Certainly, the film version of Cat on a Hot Tin Roof thoroughly subverts the entire theme of Williams’ play, but given his run-ins with the censors and Hollywood Production Code during the making of A Streetcar Named Desire six years earlier, one wonders what he possibly could have expected. Exactly what he got, it seems, for the half-million dollars he accepted from MGM for the rights to Cat on a Hot Tin Roof proved to be his guilt-ridden deal with the devil.

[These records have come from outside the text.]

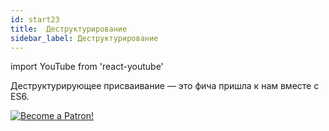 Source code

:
 ```yaml
---
id: start23
title:  Деструктурирование
sidebar_label: Деструктурирование
---
```


import YouTube from 'react-youtube'

Деструктурирующее присваивание — это фича пришла к нам вместе с ES6.

<YouTube videoId='z2cAFj7hfXU' />

[![Become a Patron!](/img/logo/patreon.png)](https://www.patreon.com/bePatron?u=31769291)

"I do love you Brick. I do!"
"Wouldn't it be funny if that were true?"
Above is how Cat on a Hot Tin Roof's last scene might have played out had the film kept Williams' original ending. But after 108 minutes of sexual advance-retreat, Hollywood knew 1958 audiences would tear down the theater if these two beautiful specimens weren't granted their hard-won happy ending.


BONUS MATERIAL
The 1976 made-for-TV adaptation of Cat on a Hot Tin Roof starring Natalie Wood, Robert Wagner, Laurence Olivier, & Maureen Stapleton. (Features the Broadway ending.)

The 1984 made-for-TV adaptation of Cat on a Hot Tin Roof starring Jessica Lange, Tommy Lee Jones, Rip Torn, and Kim Stanley, features Williams' preferred "original" ending, restored text, and at a running time of almost 2 ½ hours, is the most complete filmed staging.